E il piano di privatizzazioni per il 2020-2022, scrive ROTFront, dopo il picco degli anni 2005-2010, prevede ulteriori svendite di imprese a controllo statale, oltre le circa ottantamila finora già privatizzate.

Ora, che significato dare alle affermazioni di Mikhail Gorbačëv, secondo cui l’URSS avrebbe potuto essere conservata, in forma “rinnovata”, attraverso un “Nuovo Trattato dell’Unione”, che non poté esser sottoscritto “a causa del tentativo di colpo di stato in URSS del 1991”? Di quale “colpo di stato” parlano Gorbačëv e coloro che in Russia continuano a definire “colpo di stato” il goffo tentativo del GKČP di impedire l’ormai inevitabile fine dell’URSS?

Poche settimane fa, in una conversazione con lo storico Aleksandr Kolpakidi, l’ex funzionario del CC del PCUS, Vjačeslav Matuzov, parlava di un intero processo che, oltre le scelte revisionistiche degli anni ’50 e ’60, aveva portato alla svolta gorbacioviana, comprese le misteriose morti di esponenti del CC e anche del politbjuro, gli allontanamenti di alti funzionari del Ministero degli esteri, il ruolo filo-occidentale di Eduard Šhevardnadze, la fattiva dissoluzione del PCUS, intimata dai propri stessi vertici. Per cui, afferma Matuzov, “ciò che abbiamo oggi non è uno sbaglio, o errore di calcolo, ma la conclusione voluta di un piano preciso”.

Un piano che ha avuto certo in Eltsin il carnefice designato, “guardato a vista (letteralmente) dagli uomini della Goldman Sachs”, dice Matuzov, ma che era stato messo a punto ben prima e che doveva condurre alle “angeliche” odierne esternazioni del premier Medvedev, secondo cui nella politica estera russa devono avere priorità gli interessi delle grosse corporazioni e non dello stato.

Ovviamente, le eminenze grigie gorbacioviane, avevano cercato di non limitare alla sola Unione Sovietica il proprio raggio d’azione: un esempio fu quello della DDR. Sia Vjačeslav Matuzov, sia l’ultimo Segretario generale della SED Egon Krenz, ricordano come le dimissioni di Erich Honecker, contrario a seguire la strada della perestrojka, fossero state praticamente indotte dai vertici del PCUS, che trovarono gli strumenti adatti nel cosiddetto “ufficio est” della SPD e nei servigi del vice Direttore della StaSi, Markus Wolf, dell’ex PreMIER Hans Modrow e altri esponenti della SED. Come sia andata a finire, quale sia stato il ruolo di Gorbačëv nella fine dell’URSS e anche in quella della DDR, lo ha raccontato lo stesso Krenz.

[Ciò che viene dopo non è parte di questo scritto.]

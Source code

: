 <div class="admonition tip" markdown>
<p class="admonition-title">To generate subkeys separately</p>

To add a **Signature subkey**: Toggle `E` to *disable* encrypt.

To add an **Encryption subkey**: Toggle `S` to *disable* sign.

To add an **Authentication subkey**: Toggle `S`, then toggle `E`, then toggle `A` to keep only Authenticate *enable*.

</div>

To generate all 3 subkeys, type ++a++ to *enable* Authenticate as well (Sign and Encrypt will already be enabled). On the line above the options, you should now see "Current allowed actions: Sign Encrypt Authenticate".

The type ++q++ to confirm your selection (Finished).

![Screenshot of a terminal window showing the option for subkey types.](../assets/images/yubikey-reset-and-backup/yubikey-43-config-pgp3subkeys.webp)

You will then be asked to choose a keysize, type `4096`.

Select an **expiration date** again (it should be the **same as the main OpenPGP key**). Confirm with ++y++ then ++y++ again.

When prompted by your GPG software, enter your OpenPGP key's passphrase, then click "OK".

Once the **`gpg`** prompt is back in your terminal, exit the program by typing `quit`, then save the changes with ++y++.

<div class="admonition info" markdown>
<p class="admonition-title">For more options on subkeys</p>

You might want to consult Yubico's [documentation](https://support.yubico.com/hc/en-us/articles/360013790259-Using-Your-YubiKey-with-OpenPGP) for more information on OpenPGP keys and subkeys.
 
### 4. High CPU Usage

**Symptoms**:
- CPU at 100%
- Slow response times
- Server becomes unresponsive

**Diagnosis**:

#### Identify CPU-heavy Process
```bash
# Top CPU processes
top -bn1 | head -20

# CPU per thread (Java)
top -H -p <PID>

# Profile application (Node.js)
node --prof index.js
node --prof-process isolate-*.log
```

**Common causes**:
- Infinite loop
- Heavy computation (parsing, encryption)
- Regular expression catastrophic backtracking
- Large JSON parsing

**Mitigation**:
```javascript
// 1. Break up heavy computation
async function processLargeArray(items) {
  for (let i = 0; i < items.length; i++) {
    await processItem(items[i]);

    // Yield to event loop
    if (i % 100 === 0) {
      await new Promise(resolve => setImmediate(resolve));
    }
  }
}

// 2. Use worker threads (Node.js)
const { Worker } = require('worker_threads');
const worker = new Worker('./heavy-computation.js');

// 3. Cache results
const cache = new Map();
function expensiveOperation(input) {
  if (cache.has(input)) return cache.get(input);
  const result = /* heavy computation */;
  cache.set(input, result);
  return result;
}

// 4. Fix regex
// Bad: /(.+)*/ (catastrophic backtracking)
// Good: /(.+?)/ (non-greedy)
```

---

Il 3 ottobre, la Berlino ufficiale ha celebrato l’unificazione tedesca. Il 9 novembre, celebrerà la caduta del muro. In ombra è stata volutamente lasciata la data del 7 ottobre, che quest’anno coincideva con il 70° della fondazione della DDR.

Ancora Egon Krenz, scrivendo il 2 novembre su Sovetskaja Rossija, si chiedeva: “Come possiamo considerarci oggi, noi ex cittadini del primo stato di operai e contadini in terra tedesca? Non intendo quelli che hanno dimenticato gli ideali su cui avevano giurato, ma quelli che hanno conservato un senso di impegno verso gli alti obiettivi per cui avevano dato la vita i primi comunisti tedeschi e per cui non hanno risparmiato nessuno sforzo i loro discendenti… Non ci sentiamo affatto come persone che soffrono di nostalgia, o “ostalgia”. Questa paroletta è diventata di moda ed è usata per distorcere i nostri autentici sentimenti per la nostra ex patria; sentimenti basati non su cieca nostalgia, ma su un’analisi cosciente del passato, sull’attaccamento ai reali valori politici e morali che esistevano nella DDR socialista”.

Nel maggio 1949, all’atto di insediamento, scrive Krenz, “il primo cancelliere della RFT, Konrad Adenauer dichiarò: “Tutte le terre a est di Verra e Elba sono province tedesche. Pertanto, il compito non è quello di ricongiungersi con questi territori, ma di liberarli. La parola “riunificazione” deve scomparire… Liberazione è il nostro motto!”.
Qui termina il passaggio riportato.